The furthest flung of the inhabited Croatian islands, Vis is a unique, less touristed destination. Croatia has a whopping 79 Adriatic islands with an area greater than 1 sq.km. and Vis with an area of 90 sq.km. is the 9th largest. It was the first of two Croatian islands visited on our Ten Weeks in Europe 2015 trip, the other being the glamorous Poster island of Hvar.
Welcome to Vis
First inhabited in the 4th Century BC by Greeks from Siracusa (situated in modern day Sicily) it became a hot potato from 1420 to 1920 being tossed back and forth between Venice, Austria, France and Italy. In 1920 it was ceded to Yugoslavia by Italy under the Treaty of Rapallo.
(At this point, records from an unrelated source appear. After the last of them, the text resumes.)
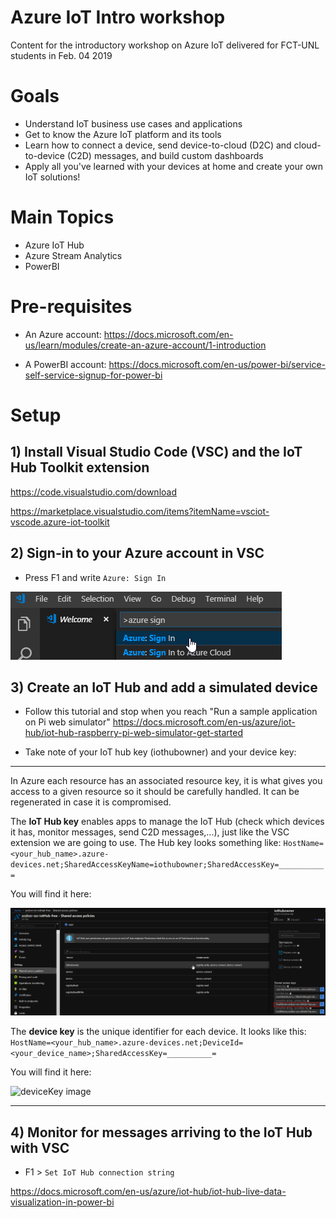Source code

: # Azure IoT Intro workshop
Content for the introductory workshop on Azure IoT delivered for FCT-UNL students in Feb. 04 2019

# Goals
- Understand IoT business use cases and applications
- Get to know the Azure IoT platform and its tools
- Learn how to connect a device, send device-to-cloud (D2C) and cloud-to-device (C2D) messages, and build custom dashboards
- Apply all you've learned with your devices at home and create your own IoT solutions!

# Main Topics
- Azure IoT Hub
- Azure Stream Analytics
- PowerBI

# Pre-requisites
- An Azure account:
https://docs.microsoft.com/en-us/learn/modules/create-an-azure-account/1-introduction

- A PowerBI account:
https://docs.microsoft.com/en-us/power-bi/service-self-service-signup-for-power-bi

# Setup

## 1) Install Visual Studio Code (VSC) and the IoT Hub Toolkit extension

https://code.visualstudio.com/download

https://marketplace.visualstudio.com/items?itemName=vsciot-vscode.azure-iot-toolkit

## 2) Sign-in to your Azure account in VSC

- Press F1 and write ```Azure: Sign In```

![VSC1 image](https://github.com/andren/iot-intro-workshop/blob/master/images/VSC1.png)

## 3) Create an IoT Hub and add a simulated device

- Follow this tutorial and stop when you reach "Run a sample application on Pi web simulator"
https://docs.microsoft.com/en-us/azure/iot-hub/iot-hub-raspberry-pi-web-simulator-get-started

- Take note of your IoT hub key (iothubowner) and your device key:

-----
In Azure each resource has an associated resource key, it is what gives you access to a given resource so it should be carefully handled. It can be regenerated in case it is compromised.

The **IoT Hub key** enables apps to manage the IoT Hub (check which devices it has, monitor messages, send C2D messages,...), just like the VSC extension we are going to use. The Hub key looks something like: ```HostName=<your_hub_name>.azure-devices.net;SharedAccessKeyName=iothubowner;SharedAccessKey=__________=```

You will find it here:

![hubKey image](https://github.com/andren/iot-intro-workshop/blob/master/images/hubKey.png)


The **device key** is the unique identifier for each device. It looks like this:
```HostName=<your_hub_name>.azure-devices.net;DeviceId=<your_device_name>;SharedAccessKey=__________=```

You will find it here:

![deviceKey image](https://github.com/andren/iot-intro-workshop/blob/master/images/deviceKey.png)

-----

## 4) Monitor for messages arriving to the IoT Hub with VSC

- F1 > ```Set IoT Hub connection string```

https://docs.microsoft.com/en-us/azure/iot-hub/iot-hub-live-data-visualization-in-power-bi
In 1944 the Yugoslavian Military took charge before it was opened up to foreign tourism in 1989.
We found the opportunity to visit an island so recently opened to foreign tourists, totally irresistible.
It is possible to tour the abandoned installations or visit at least some of them independently. During WWII the island was used as an allied airforce base and afterward as a Yugoslavian submarine base. You can walk with ease knowing that in 2008 all remaining mines were cleared from the island!
Basically the whole island was a Military Fort, so if wars and army life intrigue you, Vis is your island. Here are some snippets to whet your appetite.
One place we did not visit that would be super interesting is General Tito’s cave.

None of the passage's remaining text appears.